**Goal of the exercise:** Your copy should run exactly from the line containing "- Activate the environment" to the last line of the entries below, and it should include no pictures.

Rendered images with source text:
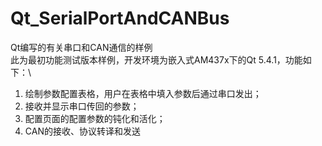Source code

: # Qt_SerialPortAndCANBus
Qt编写的有关串口和CAN通信的样例\
此为最初功能测试版本样例，开发环境为嵌入式AM437x下的Qt 5.4.1，功能如下：\
1. 绘制参数配置表格，用户在表格中填入参数后通过串口发出；
2. 接收并显示串口传回的参数；
3. 配置页面的配置参数的钝化和活化；
4. CAN的接收、协议转译和发送

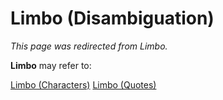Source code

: # Limbo (Disambiguation)
*This page was redirected from Limbo.*

**Limbo** may refer to:

[Limbo (Characters)](/characters/limbo-characters.md)
[Limbo (Quotes)](/quotes/limbo-quotes.md)
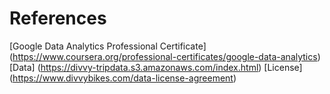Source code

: # References
[Google Data Analytics Professional Certificate] (https://www.coursera.org/professional-certificates/google-data-analytics)
[Data] (https://divvy-tripdata.s3.amazonaws.com/index.html)
[License] (https://www.divvybikes.com/data-license-agreement)
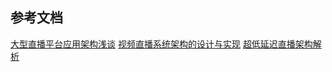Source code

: ## 参考文档
[大型直播平台应用架构浅谈](https://www.cnblogs.com/wangiqngpei557/p/15889339.html)
[视频直播系统架构的设计与实现](https://juejin.cn/post/7334503381199896627)
[超低延迟直播架构解析](https://ai.baidu.com/forum/topic/show/991080)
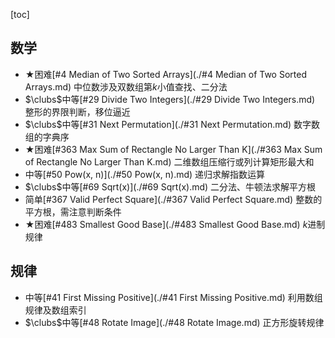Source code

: [toc]

## 数学

* $\bigstar$困难[#4 Median of Two Sorted Arrays](./#4 Median of Two Sorted Arrays.md)    中位数涉及双数组第$k$小值查找、二分法
* $\clubs$中等[#29 Divide Two Integers](./#29 Divide Two Integers.md)    整形的界限判断，移位逼近
* $\clubs$中等[#31 Next Permutation](./#31 Next Permutation.md)    数字数组的字典序
* $\bigstar$困难[#363 Max Sum of Rectangle No Larger Than K](./#363 Max Sum of Rectangle No Larger Than K.md)    二维数组压缩行或列计算矩形最大和
* 中等[#50 Pow(x, n)](./#50 Pow(x, n).md)    递归求解指数运算
* $\clubs$中等[#69 Sqrt(x)](./#69 Sqrt(x).md)    二分法、牛顿法求解平方根
* 简单[#367 Valid Perfect Square](./#367 Valid Perfect Square.md)    整数的平方根，需注意判断条件
* $\bigstar$困难[#483 Smallest Good Base](./#483 Smallest Good Base.md)    $k$进制规律

## 规律

* 中等[#41 First Missing Positive](./#41 First Missing Positive.md)    利用数组规律及数组索引
* $\clubs$中等[#48 Rotate Image](./#48 Rotate Image.md)    正方形旋转规律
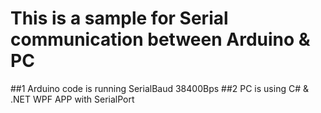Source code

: # This is a sample for Serial communication between Arduino & PC
##1 Arduino code is running SerialBaud 38400Bps
##2 PC is using  C# & .NET WPF APP with SerialPort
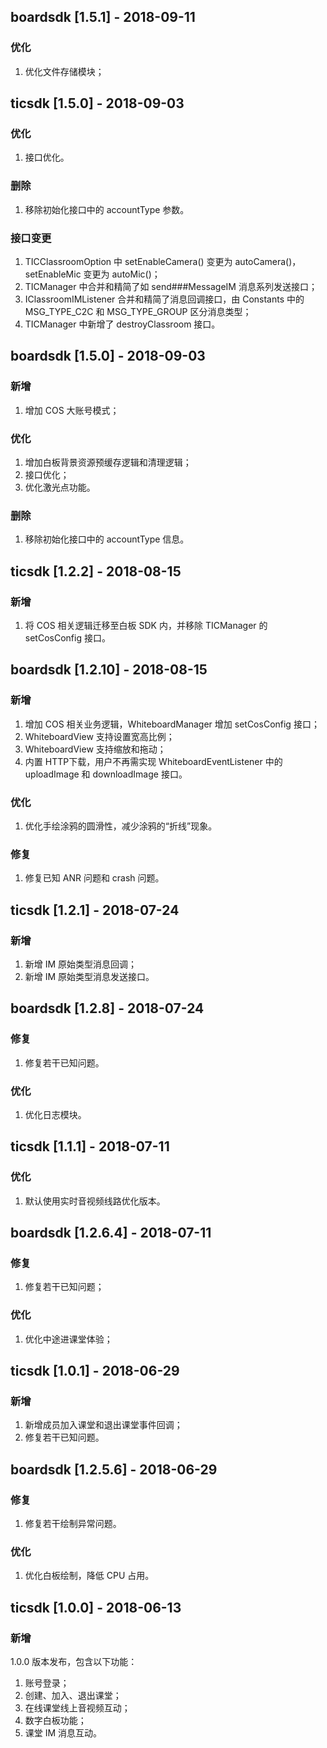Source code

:## boardsdk [1.5.1] - 2018-09-11
### 优化
1. 优化文件存储模块；

## ticsdk [1.5.0] - 2018-09-03
### 优化
1. 接口优化。

### 删除
1. 移除初始化接口中的 accountType 参数。

### 接口变更
1. TICClassroomOption 中 setEnableCamera() 变更为 autoCamera()，setEnableMic 变更为 autoMic()；
2. TICManager 中合并和精简了如 send###MessageIM 消息系列发送接口；
3. IClassroomIMListener 合并和精简了消息回调接口，由 Constants 中的 MSG_TYPE_C2C 和 MSG_TYPE_GROUP 区分消息类型；
4. TICManager 中新增了 destroyClassroom 接口。

## boardsdk [1.5.0] - 2018-09-03
### 新增
1. 增加 COS 大账号模式；

### 优化
1. 增加白板背景资源预缓存逻辑和清理逻辑；
2. 接口优化；
3. 优化激光点功能。

### 删除
1. 移除初始化接口中的 accountType 信息。

## ticsdk [1.2.2] - 2018-08-15
### 新增
1. 将 COS 相关逻辑迁移至白板 SDK 内，并移除 TICManager 的 setCosConfig 接口。

## boardsdk [1.2.10] - 2018-08-15
### 新增
1. 增加 COS 相关业务逻辑，WhiteboardManager 增加 setCosConfig 接口；
2. WhiteboardView 支持设置宽高比例；
3. WhiteboardView 支持缩放和拖动；
4. 内置 HTTP下载，用户不再需实现 WhiteboardEventListener 中的 uploadImage 和 downloadImage 接口。

### 优化
1. 优化手绘涂鸦的圆滑性，减少涂鸦的“折线”现象。

### 修复
1. 修复已知 ANR 问题和 crash 问题。

## ticsdk [1.2.1] - 2018-07-24
### 新增
1. 新增 IM 原始类型消息回调；
2. 新增 IM 原始类型消息发送接口。

## boardsdk [1.2.8] - 2018-07-24
### 修复
1. 修复若干已知问题。

### 优化
1. 优化日志模块。

## ticsdk [1.1.1] - 2018-07-11
### 优化
1. 默认使用实时音视频线路优化版本。

## boardsdk [1.2.6.4] - 2018-07-11
### 修复
1. 修复若干已知问题；

### 优化
1. 优化中途进课堂体验；

## ticsdk [1.0.1] - 2018-06-29
### 新增
1. 新增成员加入课堂和退出课堂事件回调；
2. 修复若干已知问题。

## boardsdk [1.2.5.6] - 2018-06-29
### 修复
1. 修复若干绘制异常问题。

### 优化
1. 优化白板绘制，降低 CPU 占用。

## ticsdk [1.0.0] - 2018-06-13
### 新增
1.0.0 版本发布，包含以下功能：

1. 账号登录；
2. 创建、加入、退出课堂；
3. 在线课堂线上音视频互动；
4. 数字白板功能；
5. 课堂 IM 消息互动。
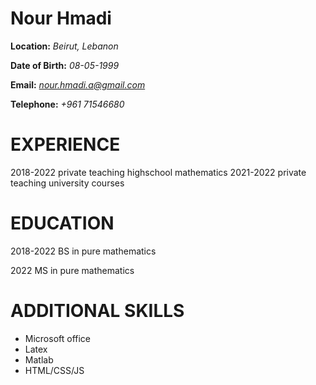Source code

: # Nour Hmadi
<!-- ![image.](/img.jpg) -->

**Location:** *Beirut, Lebanon*

**Date of Birth:** *08-05-1999*

**Email:** *nour.hmadi.a@gmail.com*

**Telephone:** *+961 71546680*

# EXPERIENCE 

2018-2022 private teaching highschool mathematics
2021-2022 private teaching university courses 


# EDUCATION

2018-2022
BS in pure mathematics

2022 
MS in pure mathematics

# ADDITIONAL SKILLS

* Microsoft office
* Latex
* Matlab
* HTML/CSS/JS






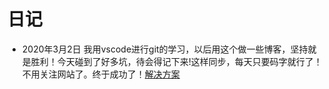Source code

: # 日记

* 2020年3月2日 
我用vscode进行git的学习，以后用这个做一些博客，坚持就是胜利！今天碰到了好多坑，待会得记下来!这样同步，每天只要码字就行了！不用关注网站了。终于成功了！[解决方案](problem_solve/vscode_git_problem.md)
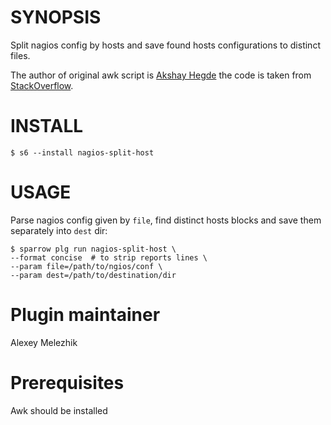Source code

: # SYNOPSIS

Split nagios config by hosts and save found hosts configurations to distinct files.

The author of original awk script is [Akshay Hegde](https://stackoverflow.com/users/3161993/akshay-hegde)
the code is taken from [StackOverflow](https://stackoverflow.com/a/46197347/5147708).


# INSTALL

    $ s6 --install nagios-split-host

# USAGE

Parse nagios config given by `file`, find distinct hosts blocks and save them separately into `dest` dir:

    $ sparrow plg run nagios-split-host \
    --format concise  # to strip reports lines \
    --param file=/path/to/ngios/conf \
    --param dest=/path/to/destination/dir


# Plugin maintainer

Alexey Melezhik

# Prerequisites

Awk should be installed


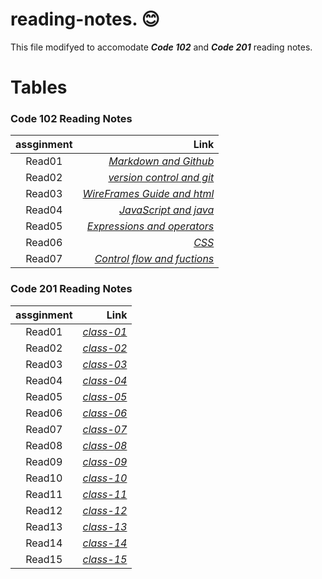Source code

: # reading-notes. :blush:


This file modifyed to accomodate ***Code 102*** and ***Code 201*** reading notes.  

  


# Tables
###  Code 102 Reading Notes

| assginment |  Link  |
|:-----------------: |-------------:|
|Read01| [*Markdown and Github*](https://ahmad-khaled-zaid.github.io/reading-notes./102/read01) |
|Read02| [*version control and git*](https://ahmad-khaled-zaid.github.io/reading-notes./102/read02) |
|Read03| [*WireFrames Guide and html*](https://ahmad-khaled-zaid.github.io/reading-notes./102/read03) |
|Read04| [*JavaScript and java*](https://ahmad-khaled-zaid.github.io/reading-notes./102/read04) |
|Read05| [*Expressions and operators*](https://ahmad-khaled-zaid.github.io/reading-notes./102/read05) |
|Read06| [*CSS*](https://ahmad-khaled-zaid.github.io/reading-notes./102/read06) |
|Read07| [*Control flow and fuctions*](https://ahmad-khaled-zaid.github.io/reading-notes./102/read07) |




###  Code 201 Reading Notes

| assginment |  Link  |
|:-----------------: |-------------:|
|Read01| [*class-01*](https://ahmad-khaled-zaid.github.io/201d33-classes/) |  
|Read02| [*class-02*]() |  
|Read03| [*class-03*]() |  
|Read04| [*class-04*]() |    
|Read05| [*class-05*]() |  
|Read06| [*class-06*]() |  
|Read07| [*class-07*]() |  
|Read08| [*class-08*]() |  
|Read09| [*class-09*]() |  
|Read10| [*class-10*]() |  
|Read11| [*class-11*]() |  
|Read12| [*class-12*]() |  
|Read13| [*class-13*]() |  
|Read14| [*class-14*]() |  
|Read15| [*class-15*]() |
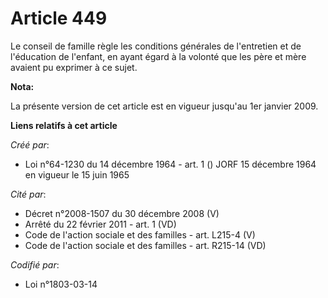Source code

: # Article 449

Le conseil de famille règle les conditions générales de l'entretien et de l'éducation de l'enfant, en ayant égard à la
volonté que les père et mère avaient pu exprimer à ce sujet.

**Nota:**

La présente version de cet article est en vigueur jusqu'au 1er janvier 2009.

**Liens relatifs à cet article**

_Créé par_:

  - Loi n°64-1230 du 14 décembre 1964 - art. 1 () JORF 15 décembre 1964 en vigueur le 15 juin 1965

_Cité par_:

  - Décret n°2008-1507 du 30 décembre 2008 (V)
  - Arrêté du 22 février 2011 - art. 1 (VD)
  - Code de l'action sociale et des familles - art. L215-4 (V)
  - Code de l'action sociale et des familles - art. R215-14 (VD)

_Codifié par_:

  - Loi n°1803-03-14
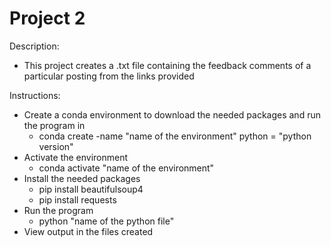 # Project 2
Description:
- This project creates a .txt file containing the feedback comments of a particular posting from the links provided

Instructions:
- Create a conda environment to download the needed packages and run the program in
    - conda create -name "name of the environment" python = "python version"
- Activate the environment
    - conda activate "name of the environment"
- Install the needed packages
    - pip install beautifulsoup4
    - pip install requests
- Run the program
    - python "name of the python file"
 - View output in the files created
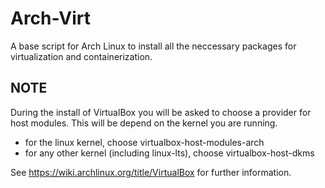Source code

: # Arch-Virt
A base script for Arch Linux to install all the neccessary packages for virtualization and containerization. 

## NOTE
During the install of VirtualBox you will be asked to choose a provider for host modules. This will be depend on the kernel you are running.
- for the linux kernel, choose virtualbox-host-modules-arch
- for any other kernel (including linux-lts), choose virtualbox-host-dkms

See https://wiki.archlinux.org/title/VirtualBox for further information. 
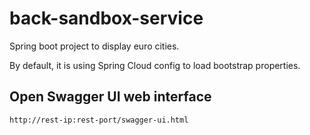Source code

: # back-sandbox-service

Spring boot project to display euro cities.

By default, it is using Spring Cloud config to load bootstrap properties. 

## Open Swagger UI web interface

    http://rest-ip:rest-port/swagger-ui.html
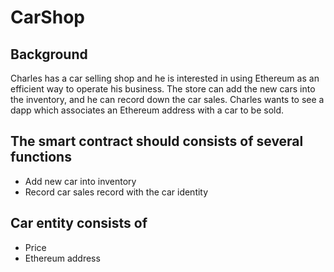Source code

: # CarShop

## Background
Charles has a car selling shop and he is interested in using Ethereum as an efficient way to
operate his business. The store can add the new cars into the inventory, and he can record
down the car sales. Charles wants to see a dapp which associates an Ethereum address with a
car to be sold.

## The smart contract should consists of several functions
* Add new car into inventory
* Record car sales record with the car identity

## Car entity consists of
* Price
* Ethereum address
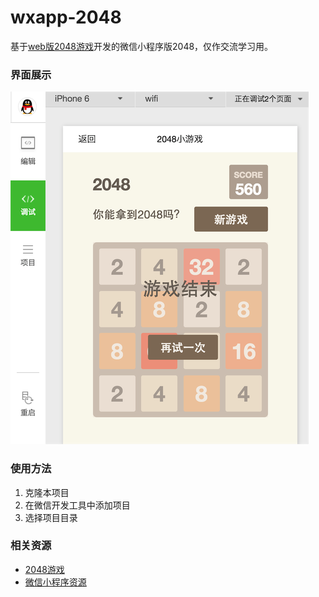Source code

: # wxapp-2048
基于[web版2048游戏](https://github.com/gabrielecirulli/2048)开发的微信小程序版2048，仅作交流学习用。

### 界面展示

![游戏界面](./images/game.png)

### 使用方法

1. 克隆本项目
2. 在微信开发工具中添加项目
3. 选择项目目录

### 相关资源

- [2048游戏](https://github.com/gabrielecirulli/2048)
- [微信小程序资源](https://github.com/justjavac/awesome-wechat-weapp)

**Output for this task:**
- Activate the environment
    - conda activate "name of the environment"
- Install the needed packages
    - pip install beautifulsoup4
    - pip install requests
- Run the program
    - python "name of the python file"
 - View output in the files created
Source code

: # Arch-Virt
A base script for Arch Linux to install all the neccessary packages for virtualization and containerization. 

## NOTE
During the install of VirtualBox you will be asked to choose a provider for host modules. This will be depend on the kernel you are running.
- for the linux kernel, choose virtualbox-host-modules-arch
- for any other kernel (including linux-lts), choose virtualbox-host-dkms

See https://wiki.archlinux.org/title/VirtualBox for further information. 
Source code

: # back-sandbox-service

Spring boot project to display euro cities.

By default, it is using Spring Cloud config to load bootstrap properties. 

## Open Swagger UI web interface

    http://rest-ip:rest-port/swagger-ui.html
Source code

: # CarShop

## Background
Charles has a car selling shop and he is interested in using Ethereum as an efficient way to
operate his business. The store can add the new cars into the inventory, and he can record
down the car sales. Charles wants to see a dapp which associates an Ethereum address with a
car to be sold.

## The smart contract should consists of several functions
* Add new car into inventory
* Record car sales record with the car identity

## Car entity consists of
* Price
* Ethereum address
Source code

: # wxapp-2048
基于[web版2048游戏](https://github.com/gabrielecirulli/2048)开发的微信小程序版2048，仅作交流学习用。

### 界面展示

![游戏界面](./images/game.png)

### 使用方法

1. 克隆本项目
2. 在微信开发工具中添加项目
3. 选择项目目录

### 相关资源

- [2048游戏](https://github.com/gabrielecirulli/2048)
- [微信小程序资源](https://github.com/justjavac/awesome-wechat-weapp)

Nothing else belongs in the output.